*Task*. Only one stretch of the data below should be repeated: the lines from the line containing "- Full support" through the line containing "1. Download the", inclusive, exactly as they are.

═════ Exercise data ═════

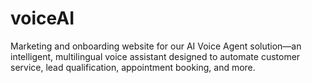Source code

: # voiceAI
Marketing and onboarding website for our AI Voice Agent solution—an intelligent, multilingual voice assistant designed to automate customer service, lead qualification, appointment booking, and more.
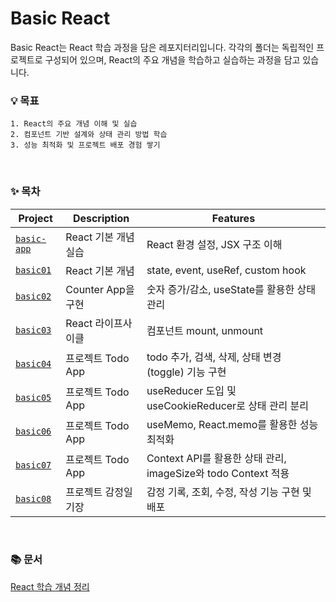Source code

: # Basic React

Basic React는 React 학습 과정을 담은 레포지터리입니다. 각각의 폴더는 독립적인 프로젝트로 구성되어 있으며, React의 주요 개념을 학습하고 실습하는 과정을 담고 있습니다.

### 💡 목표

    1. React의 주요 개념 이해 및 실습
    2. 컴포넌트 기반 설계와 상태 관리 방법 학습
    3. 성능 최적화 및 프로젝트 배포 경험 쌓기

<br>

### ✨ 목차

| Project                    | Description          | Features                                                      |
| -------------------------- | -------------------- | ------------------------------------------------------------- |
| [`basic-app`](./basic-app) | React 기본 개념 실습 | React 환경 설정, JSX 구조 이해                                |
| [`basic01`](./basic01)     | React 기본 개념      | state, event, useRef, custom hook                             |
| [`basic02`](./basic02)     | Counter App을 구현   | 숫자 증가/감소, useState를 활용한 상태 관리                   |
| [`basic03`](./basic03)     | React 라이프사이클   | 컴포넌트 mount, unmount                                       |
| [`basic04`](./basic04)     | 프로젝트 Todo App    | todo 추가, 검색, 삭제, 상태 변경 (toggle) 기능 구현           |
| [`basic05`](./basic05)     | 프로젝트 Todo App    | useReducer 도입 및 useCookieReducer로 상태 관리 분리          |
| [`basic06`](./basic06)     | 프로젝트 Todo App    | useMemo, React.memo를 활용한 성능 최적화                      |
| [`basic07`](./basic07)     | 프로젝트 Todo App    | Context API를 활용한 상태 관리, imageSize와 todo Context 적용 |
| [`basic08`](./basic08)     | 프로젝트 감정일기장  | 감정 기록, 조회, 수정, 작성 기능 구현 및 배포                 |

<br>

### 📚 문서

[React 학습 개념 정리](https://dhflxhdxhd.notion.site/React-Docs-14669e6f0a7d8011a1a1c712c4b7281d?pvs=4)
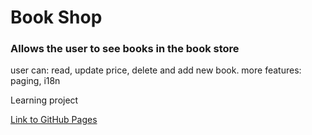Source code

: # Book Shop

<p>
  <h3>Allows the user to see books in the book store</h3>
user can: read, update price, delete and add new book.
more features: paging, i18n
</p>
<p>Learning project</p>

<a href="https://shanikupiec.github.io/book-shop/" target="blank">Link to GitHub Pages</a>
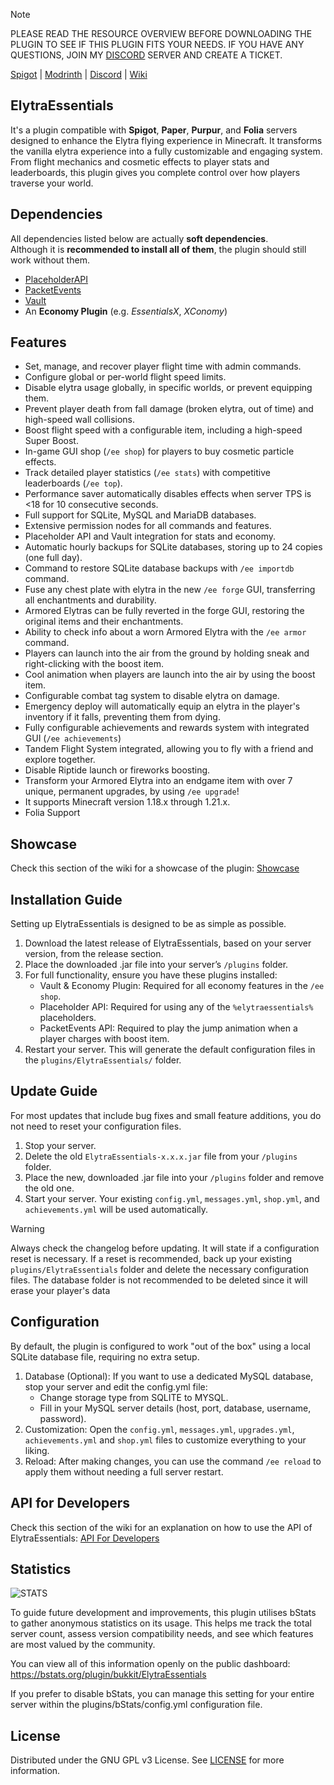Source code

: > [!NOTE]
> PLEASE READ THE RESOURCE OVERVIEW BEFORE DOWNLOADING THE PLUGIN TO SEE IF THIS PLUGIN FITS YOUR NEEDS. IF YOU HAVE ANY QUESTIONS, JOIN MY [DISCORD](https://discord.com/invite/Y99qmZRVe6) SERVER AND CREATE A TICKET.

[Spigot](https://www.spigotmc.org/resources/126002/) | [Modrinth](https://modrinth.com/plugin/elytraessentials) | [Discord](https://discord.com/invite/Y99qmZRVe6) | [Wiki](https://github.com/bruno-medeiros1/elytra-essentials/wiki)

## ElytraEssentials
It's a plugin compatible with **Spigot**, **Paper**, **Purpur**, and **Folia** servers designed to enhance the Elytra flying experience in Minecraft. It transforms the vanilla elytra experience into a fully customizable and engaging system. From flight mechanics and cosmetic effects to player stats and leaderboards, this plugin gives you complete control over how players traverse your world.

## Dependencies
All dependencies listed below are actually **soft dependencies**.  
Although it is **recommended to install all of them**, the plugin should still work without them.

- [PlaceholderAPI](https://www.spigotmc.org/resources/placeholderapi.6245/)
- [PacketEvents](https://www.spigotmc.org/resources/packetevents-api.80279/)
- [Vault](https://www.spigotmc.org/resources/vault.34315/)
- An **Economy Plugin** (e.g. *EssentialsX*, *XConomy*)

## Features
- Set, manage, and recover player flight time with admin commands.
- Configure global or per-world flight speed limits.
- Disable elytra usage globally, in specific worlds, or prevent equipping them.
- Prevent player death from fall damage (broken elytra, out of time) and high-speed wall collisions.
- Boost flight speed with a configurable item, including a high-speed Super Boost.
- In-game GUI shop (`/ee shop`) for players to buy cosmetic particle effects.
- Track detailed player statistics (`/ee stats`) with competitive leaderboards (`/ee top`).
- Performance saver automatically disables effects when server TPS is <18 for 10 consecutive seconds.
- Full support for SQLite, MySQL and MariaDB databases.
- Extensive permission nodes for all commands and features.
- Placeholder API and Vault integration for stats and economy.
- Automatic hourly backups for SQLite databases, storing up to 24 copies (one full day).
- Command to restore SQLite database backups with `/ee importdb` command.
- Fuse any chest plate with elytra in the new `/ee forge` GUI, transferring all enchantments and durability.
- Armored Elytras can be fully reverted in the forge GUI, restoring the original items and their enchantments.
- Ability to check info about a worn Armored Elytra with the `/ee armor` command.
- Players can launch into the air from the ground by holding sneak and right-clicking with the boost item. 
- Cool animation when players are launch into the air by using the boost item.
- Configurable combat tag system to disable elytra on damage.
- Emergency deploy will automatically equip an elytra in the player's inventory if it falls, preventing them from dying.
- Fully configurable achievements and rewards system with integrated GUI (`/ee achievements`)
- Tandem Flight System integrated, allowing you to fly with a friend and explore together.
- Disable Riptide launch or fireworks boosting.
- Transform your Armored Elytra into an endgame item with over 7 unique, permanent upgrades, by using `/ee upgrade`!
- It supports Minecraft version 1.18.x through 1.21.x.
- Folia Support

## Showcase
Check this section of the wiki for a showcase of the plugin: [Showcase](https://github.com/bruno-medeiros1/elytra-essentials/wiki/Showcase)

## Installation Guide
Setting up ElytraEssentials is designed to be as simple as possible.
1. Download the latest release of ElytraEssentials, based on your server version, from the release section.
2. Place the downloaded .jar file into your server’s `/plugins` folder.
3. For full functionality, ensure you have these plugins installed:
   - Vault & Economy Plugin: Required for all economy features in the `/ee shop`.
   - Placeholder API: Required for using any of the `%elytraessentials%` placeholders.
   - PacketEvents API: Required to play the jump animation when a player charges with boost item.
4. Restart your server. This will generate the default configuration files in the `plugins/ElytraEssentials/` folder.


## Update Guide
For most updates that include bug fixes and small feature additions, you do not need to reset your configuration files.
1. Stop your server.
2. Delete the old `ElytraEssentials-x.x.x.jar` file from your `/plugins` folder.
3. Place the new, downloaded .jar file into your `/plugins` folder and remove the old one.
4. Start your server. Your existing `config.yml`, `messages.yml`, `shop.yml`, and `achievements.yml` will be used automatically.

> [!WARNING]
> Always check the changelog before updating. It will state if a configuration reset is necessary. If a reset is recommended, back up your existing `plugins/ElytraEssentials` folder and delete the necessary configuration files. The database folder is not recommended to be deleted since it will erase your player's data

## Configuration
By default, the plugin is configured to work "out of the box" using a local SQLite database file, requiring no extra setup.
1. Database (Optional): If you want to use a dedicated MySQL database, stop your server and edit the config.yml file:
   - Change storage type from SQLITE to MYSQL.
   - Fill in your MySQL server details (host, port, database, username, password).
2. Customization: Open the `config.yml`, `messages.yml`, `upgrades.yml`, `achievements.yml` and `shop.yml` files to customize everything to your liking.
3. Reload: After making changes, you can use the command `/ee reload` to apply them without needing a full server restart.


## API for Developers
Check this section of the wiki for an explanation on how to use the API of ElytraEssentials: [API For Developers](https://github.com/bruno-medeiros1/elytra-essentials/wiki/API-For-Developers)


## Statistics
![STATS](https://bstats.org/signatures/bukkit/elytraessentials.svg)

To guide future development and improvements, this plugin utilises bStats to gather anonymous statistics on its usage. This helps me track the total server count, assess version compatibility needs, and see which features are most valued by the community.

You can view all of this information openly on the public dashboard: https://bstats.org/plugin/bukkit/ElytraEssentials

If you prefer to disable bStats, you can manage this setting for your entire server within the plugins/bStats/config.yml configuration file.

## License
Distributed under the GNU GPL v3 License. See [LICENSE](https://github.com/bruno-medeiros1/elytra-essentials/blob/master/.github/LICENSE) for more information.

═════
═════ Exercise data ═════

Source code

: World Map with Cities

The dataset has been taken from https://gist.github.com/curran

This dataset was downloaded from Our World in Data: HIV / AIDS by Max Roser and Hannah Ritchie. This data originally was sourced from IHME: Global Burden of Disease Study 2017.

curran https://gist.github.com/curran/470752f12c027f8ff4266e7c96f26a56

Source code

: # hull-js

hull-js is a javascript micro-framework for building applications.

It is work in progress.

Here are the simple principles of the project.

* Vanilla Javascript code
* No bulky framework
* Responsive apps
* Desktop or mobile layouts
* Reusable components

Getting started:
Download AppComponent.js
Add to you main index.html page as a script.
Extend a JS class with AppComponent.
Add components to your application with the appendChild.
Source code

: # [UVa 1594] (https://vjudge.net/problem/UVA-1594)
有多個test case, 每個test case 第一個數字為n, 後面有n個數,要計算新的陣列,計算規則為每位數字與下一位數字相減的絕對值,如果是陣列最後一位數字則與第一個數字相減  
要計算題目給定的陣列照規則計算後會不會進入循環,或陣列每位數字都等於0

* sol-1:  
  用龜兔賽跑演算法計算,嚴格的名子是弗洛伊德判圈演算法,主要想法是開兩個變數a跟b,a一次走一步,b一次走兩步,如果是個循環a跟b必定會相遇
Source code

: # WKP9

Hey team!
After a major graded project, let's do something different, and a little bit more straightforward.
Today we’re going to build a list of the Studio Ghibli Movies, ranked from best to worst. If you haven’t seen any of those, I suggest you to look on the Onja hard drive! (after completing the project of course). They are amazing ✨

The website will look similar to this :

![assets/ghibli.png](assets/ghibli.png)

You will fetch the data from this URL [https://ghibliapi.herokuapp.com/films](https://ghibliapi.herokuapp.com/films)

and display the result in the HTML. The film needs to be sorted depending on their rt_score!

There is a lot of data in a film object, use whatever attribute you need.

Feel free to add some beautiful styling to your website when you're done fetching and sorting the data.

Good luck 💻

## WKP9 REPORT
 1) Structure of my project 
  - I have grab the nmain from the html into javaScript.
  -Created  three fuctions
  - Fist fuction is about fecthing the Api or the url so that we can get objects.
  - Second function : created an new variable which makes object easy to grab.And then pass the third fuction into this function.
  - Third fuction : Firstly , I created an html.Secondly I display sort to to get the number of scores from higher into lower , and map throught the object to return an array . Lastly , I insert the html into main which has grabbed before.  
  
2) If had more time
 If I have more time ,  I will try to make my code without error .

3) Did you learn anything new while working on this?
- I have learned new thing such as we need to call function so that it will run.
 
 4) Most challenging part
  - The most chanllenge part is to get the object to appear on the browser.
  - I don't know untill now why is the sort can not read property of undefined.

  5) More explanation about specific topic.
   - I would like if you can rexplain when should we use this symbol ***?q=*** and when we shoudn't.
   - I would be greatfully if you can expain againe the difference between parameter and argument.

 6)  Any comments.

═════

*Answer box*.
- Full support for SQLite, MySQL and MariaDB databases.
- Extensive permission nodes for all commands and features.
- Placeholder API and Vault integration for stats and economy.
- Automatic hourly backups for SQLite databases, storing up to 24 copies (one full day).
- Command to restore SQLite database backups with `/ee importdb` command.
- Fuse any chest plate with elytra in the new `/ee forge` GUI, transferring all enchantments and durability.
- Armored Elytras can be fully reverted in the forge GUI, restoring the original items and their enchantments.
- Ability to check info about a worn Armored Elytra with the `/ee armor` command.
- Players can launch into the air from the ground by holding sneak and right-clicking with the boost item. 
- Cool animation when players are launch into the air by using the boost item.
- Configurable combat tag system to disable elytra on damage.
- Emergency deploy will automatically equip an elytra in the player's inventory if it falls, preventing them from dying.
- Fully configurable achievements and rewards system with integrated GUI (`/ee achievements`)
- Tandem Flight System integrated, allowing you to fly with a friend and explore together.
- Disable Riptide launch or fireworks boosting.
- Transform your Armored Elytra into an endgame item with over 7 unique, permanent upgrades, by using `/ee upgrade`!
- It supports Minecraft version 1.18.x through 1.21.x.
- Folia Support

## Showcase
Check this section of the wiki for a showcase of the plugin: [Showcase](https://github.com/bruno-medeiros1/elytra-essentials/wiki/Showcase)

## Installation Guide
Setting up ElytraEssentials is designed to be as simple as possible.
1. Download the latest release of ElytraEssentials, based on your server version, from the release section.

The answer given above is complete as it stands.